All das wird es in Zukunft nicht mehr geben.
Stattdessen werden kaum beheizte Immobilien herumstehen, die man früher als „Theater“ bezeichnet hat, in denen Techniker und Verwalter werkeln, aber kein Künstler und kein Zuschauer sich mehr aufhält.
Die Subventionen für Kunst sind 1945 entstanden. Als die Menschen den kleinen Schritt von Zivilisation in Barbarei gerade mitgemacht hatten. Eine blühende Landschaft von Privattheatern, allein Max Reinhardt besaß 26 davon in Berlin, war von den Nazis wegen nicht linienkonformen Denkens und trotzdem rasendem Erfolg zerstört worden. Subventionen sollten nach diesem Desaster ab 1945 garantieren, das Bürger dieses Landes mit ihren Steuergeldern finanzieren, dass niemand gleichgeschaltet werden darf in Zukunft. Haben Sie das vergessen? Oder gar nicht in der Schule gelernt, weil diese nicht renoviert war, oder gar nicht vorhanden oder von Lehrermangel bestimmt?

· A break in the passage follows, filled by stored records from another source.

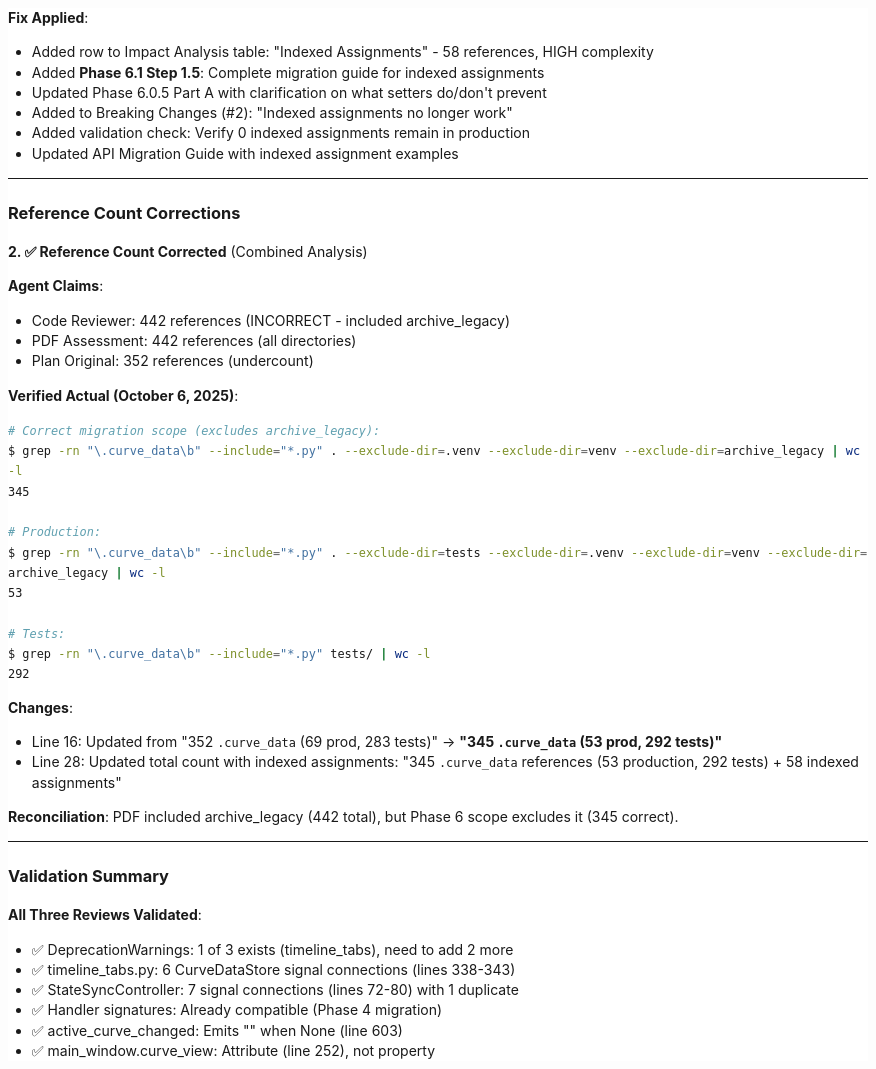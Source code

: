 **Fix Applied**:
- Added row to Impact Analysis table: "Indexed Assignments" - 58 references, HIGH complexity
- Added **Phase 6.1 Step 1.5**: Complete migration guide for indexed assignments
- Updated Phase 6.0.5 Part A with clarification on what setters do/don't prevent
- Added to Breaking Changes (#2): "Indexed assignments no longer work"
- Added validation check: Verify 0 indexed assignments remain in production
- Updated API Migration Guide with indexed assignment examples

---

### Reference Count Corrections

**2. ✅ Reference Count Corrected** (Combined Analysis)

**Agent Claims**:
- Code Reviewer: 442 references (INCORRECT - included archive_legacy)
- PDF Assessment: 442 references (all directories)
- Plan Original: 352 references (undercount)

**Verified Actual (October 6, 2025)**:
```bash
# Correct migration scope (excludes archive_legacy):
$ grep -rn "\.curve_data\b" --include="*.py" . --exclude-dir=.venv --exclude-dir=venv --exclude-dir=archive_legacy | wc -l
345

# Production:
$ grep -rn "\.curve_data\b" --include="*.py" . --exclude-dir=tests --exclude-dir=.venv --exclude-dir=venv --exclude-dir=archive_legacy | wc -l
53

# Tests:
$ grep -rn "\.curve_data\b" --include="*.py" tests/ | wc -l
292
```

**Changes**:
- Line 16: Updated from "352 `.curve_data` (69 prod, 283 tests)" → **"345 `.curve_data` (53 prod, 292 tests)"**
- Line 28: Updated total count with indexed assignments: "345 `.curve_data` references (53 production, 292 tests) + 58 indexed assignments"

**Reconciliation**: PDF included archive_legacy (442 total), but Phase 6 scope excludes it (345 correct).

---

### Validation Summary

**All Three Reviews Validated**:
- ✅ DeprecationWarnings: 1 of 3 exists (timeline_tabs), need to add 2 more
- ✅ timeline_tabs.py: 6 CurveDataStore signal connections (lines 338-343)
- ✅ StateSyncController: 7 signal connections (lines 72-80) with 1 duplicate
- ✅ Handler signatures: Already compatible (Phase 4 migration)
- ✅ active_curve_changed: Emits "" when None (line 603)
- ✅ main_window.curve_view: Attribute (line 252), not property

Die Industrie, die Berlin als Standort bestimmt – und es ist die einzige Industrie in der Stadt – ist die Kulturbranche. Ein Theater wie die Schaubühne hat 96 Prozent Platzauslastung bei einem überwiegend jungen Publikum. Bei Ticket- Preisen wie in Nachbarländern, ca. 300 Euro pro Ticket wird das nicht mehr so sein. Und die Theater landen da, wo sie sie jetzt schon hin fabulieren: im Schoss einer winzigen Elite, die sich das leisten kann und will. Dafür ist Theater aber nicht da. Theater bringt Menschen unterschiedlichen Alters und sozialen Backgrounds zusammen und lässt diese gemeinsam etwas erleben und diskutieren.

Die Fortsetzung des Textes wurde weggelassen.